Accusations of gerrymandering have also cropped up in the United Kingdom. Until 20 years ago, the creation of voting districts by the independent Boundary Commissions was a largely apolitical process, according to geographer Ron Johnston at the University of Bristol, UK. In the 1990s, supporters of the Labour party, then in opposition, realized that they could influence the creation of parliamentary constituencies by submitting their own maps to the Boundary Commissions for consideration, which opened the door to all parties jockeying for power, Johnston says. An overhaul of UK constituencies currently under way could cut the number of Members of Parliament by 50; the final result of the Boundary Commissions' review is expected in 2018. Political parties are expected to try to shift the results in their favour, but quantitative solutions could help to depoliticize the process.

Solution in sight
US legislators have been reluctant to embrace a mathematical solution to gerrymandering. But current court cases show that pressure to do so is mounting, Gall says. In the Wisconsin case Whitford v. Gill, federal judges used the efficiency gap to rule that the state’s voting districts represented an unconstitutional partisan gerrymander. The case could end up before the Supreme Court later this year.

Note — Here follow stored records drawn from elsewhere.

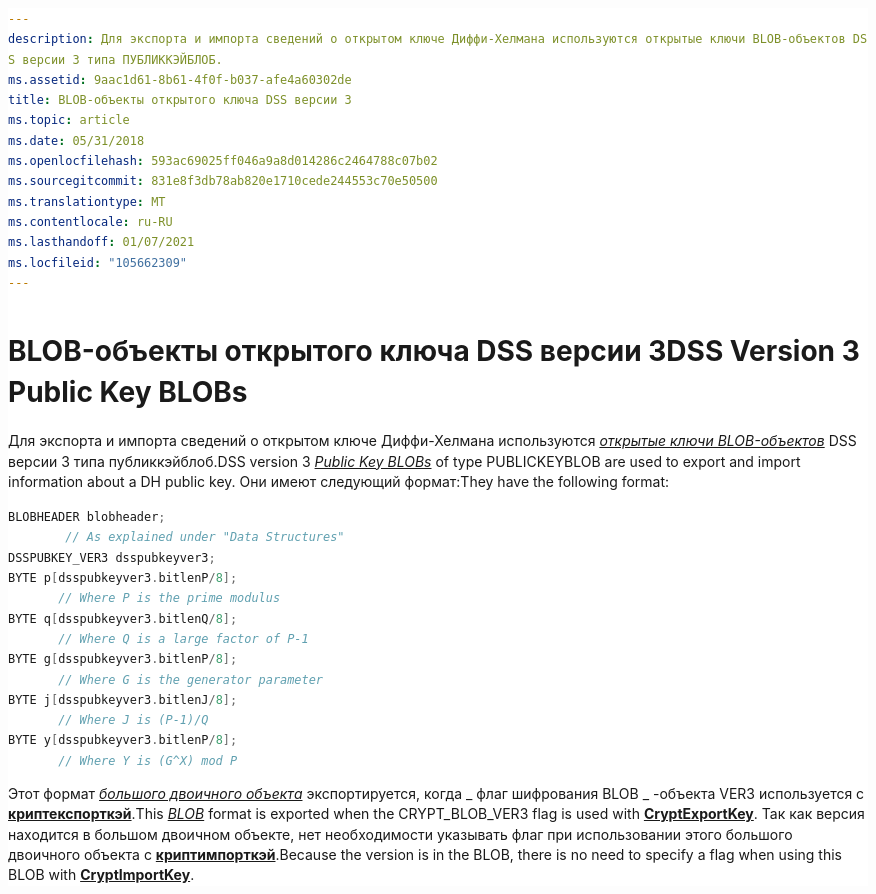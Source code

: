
 ```yaml
---
description: Для экспорта и импорта сведений о открытом ключе Диффи-Хелмана используются открытые ключи BLOB-объектов DSS версии 3 типа ПУБЛИККЭЙБЛОБ.
ms.assetid: 9aac1d61-8b61-4f0f-b037-afe4a60302de
title: BLOB-объекты открытого ключа DSS версии 3
ms.topic: article
ms.date: 05/31/2018
ms.openlocfilehash: 593ac69025ff046a9a8d014286c2464788c07b02
ms.sourcegitcommit: 831e8f3db78ab820e1710cede244553c70e50500
ms.translationtype: MT
ms.contentlocale: ru-RU
ms.lasthandoff: 01/07/2021
ms.locfileid: "105662309"
---
```

# <a name="dss-version-3-public-key-blobs"></a><span data-ttu-id="38bbd-103">BLOB-объекты открытого ключа DSS версии 3</span><span class="sxs-lookup"><span data-stu-id="38bbd-103">DSS Version 3 Public Key BLOBs</span></span>

<span data-ttu-id="38bbd-104">Для экспорта и импорта сведений о открытом ключе Диффи-Хелмана используются [*открытые ключи BLOB-объектов*](../secgloss/p-gly.md) DSS версии 3 типа публиккэйблоб.</span><span class="sxs-lookup"><span data-stu-id="38bbd-104">DSS version 3 [*Public Key BLOBs*](../secgloss/p-gly.md) of type PUBLICKEYBLOB are used to export and import information about a DH public key.</span></span> <span data-ttu-id="38bbd-105">Они имеют следующий формат:</span><span class="sxs-lookup"><span data-stu-id="38bbd-105">They have the following format:</span></span>


```C++
BLOBHEADER blobheader; 
        // As explained under "Data Structures"
DSSPUBKEY_VER3 dsspubkeyver3;
BYTE p[dsspubkeyver3.bitlenP/8]; 
       // Where P is the prime modulus
BYTE q[dsspubkeyver3.bitlenQ/8]; 
       // Where Q is a large factor of P-1
BYTE g[dsspubkeyver3.bitlenP/8]; 
       // Where G is the generator parameter
BYTE j[dsspubkeyver3.bitlenJ/8]; 
       // Where J is (P-1)/Q
BYTE y[dsspubkeyver3.bitlenP/8]; 
       // Where Y is (G^X) mod P
```



<span data-ttu-id="38bbd-106">Этот формат [*большого двоичного объекта*](../secgloss/b-gly.md) экспортируется, когда \_ флаг шифрования BLOB \_ -объекта VER3 используется с [**криптекспорткэй**](/windows/desktop/api/Wincrypt/nf-wincrypt-cryptexportkey).</span><span class="sxs-lookup"><span data-stu-id="38bbd-106">This [*BLOB*](../secgloss/b-gly.md) format is exported when the CRYPT\_BLOB\_VER3 flag is used with [**CryptExportKey**](/windows/desktop/api/Wincrypt/nf-wincrypt-cryptexportkey).</span></span> <span data-ttu-id="38bbd-107">Так как версия находится в большом двоичном объекте, нет необходимости указывать флаг при использовании этого большого двоичного объекта с [**криптимпорткэй**](/windows/desktop/api/Wincrypt/nf-wincrypt-cryptimportkey).</span><span class="sxs-lookup"><span data-stu-id="38bbd-107">Because the version is in the BLOB, there is no need to specify a flag when using this BLOB with [**CryptImportKey**](/windows/desktop/api/Wincrypt/nf-wincrypt-cryptimportkey).</span></span>
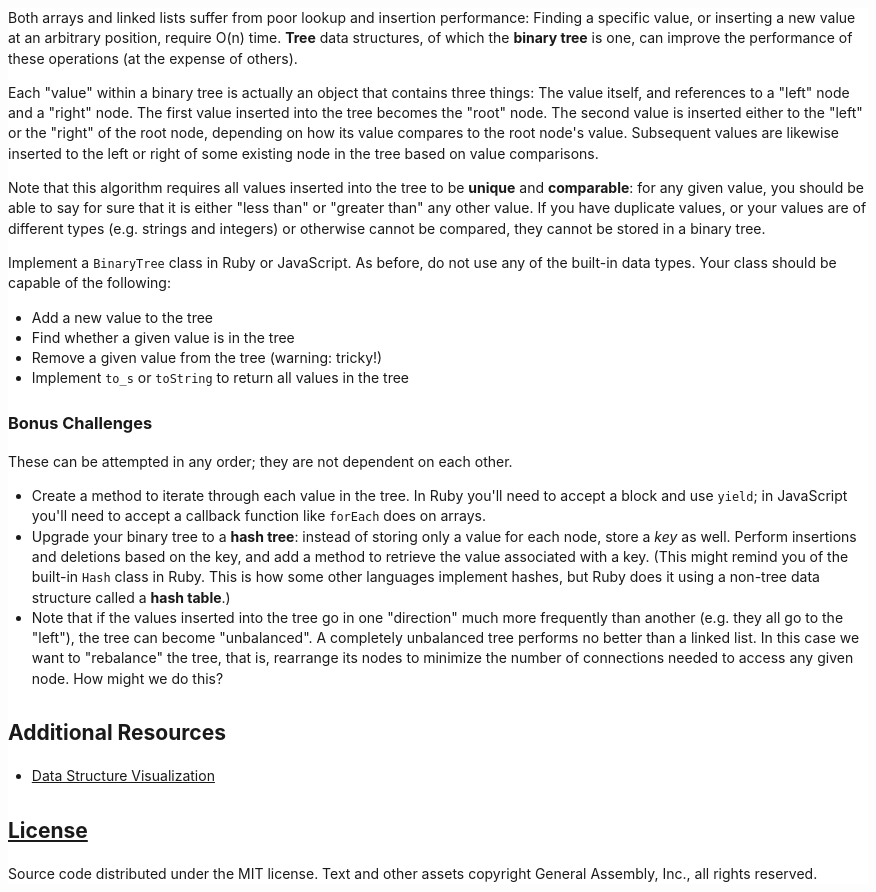 Both arrays and linked lists suffer from poor lookup and insertion performance:
Finding a specific value, or inserting a new value at an arbitrary position,
require O(n) time. **Tree** data structures, of which the **binary tree** is
one, can improve the performance of these operations (at the expense of others).

Each "value" within a binary tree is actually an object that contains three
things: The value itself, and references to a "left" node and a "right" node.
The first value inserted into the tree becomes the "root" node. The second value
is inserted either to the "left" or the "right" of the root node, depending on
how its value compares to the root node's value. Subsequent values are likewise
inserted to the left or right of some existing node in the tree based on value
comparisons.

Note that this algorithm requires all values inserted into the tree to be
**unique** and **comparable**: for any given value, you should be able to say
for sure that it is either "less than" or "greater than" any other value. If you
have duplicate values, or your values are of different types (e.g. strings and
integers) or otherwise cannot be compared, they cannot be stored in a binary
tree.

Implement a `BinaryTree` class in Ruby or JavaScript. As before, do not use any
of the built-in data types. Your class should be capable of the following:

-   Add a new value to the tree
-   Find whether a given value is in the tree
-   Remove a given value from the tree (warning: tricky!)
-   Implement `to_s` or `toString` to return all values in the tree

### Bonus Challenges

These can be attempted in any order; they are not dependent on each other.

-   Create a method to iterate through each value in the tree. In Ruby you'll
    need to accept a block and use `yield`; in JavaScript you'll need to accept
    a callback function like `forEach` does on arrays.
-   Upgrade your binary tree to a **hash tree**: instead of storing only a value
    for each node, store a *key* as well. Perform insertions and deletions based
    on the key, and add a method to retrieve the value associated with a key.
    (This might remind you of the built-in `Hash` class in Ruby. This is how
    some other languages implement hashes, but Ruby does it using a non-tree
    data structure called a **hash table**.)
-   Note that if the values inserted into the tree go in one "direction" much
    more frequently than another (e.g. they all go to the "left"), the tree can
    become "unbalanced". A completely unbalanced tree performs no better than a
    linked list. In this case we want to "rebalance" the tree, that is,
    rearrange its nodes to minimize the number of connections needed to access
    any given node. How might we do this?

## Additional Resources

-   [Data Structure Visualization](http://www.cs.usfca.edu/~galles/visualization/Algorithms.html)

## [License](LICENSE)

Source code distributed under the MIT license. Text and other assets copyright
General Assembly, Inc., all rights reserved.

If judges are to accept a mathematical test for gerrymandering, they will need testimony from expert witnesses such as Mattingly to explain how and why these tests work. But the handful of mathematicians researching the subject will not be enough for the country’s pending lawsuits. Even if the courts settle on a standard metric, judges might need an expert in each case. That’s why Duchin is organizing a week-long summer camp to help mathematicians learn the underlying subtleties of the various gerrymandering models and how to apply and explain them. Duchin expected 50 people to sign up; more than 1,000 have applied. “The response blew us out of the water,” she says, and several camps will now be held.

Mattingly and his model will have their day in court this summer. Even if his algorithms don’t become the standard, Mattingly hopes that the judicial system will find a way to curb gerrymandering and restore his faith in the electoral system. “I’m a citizen, too,” he says.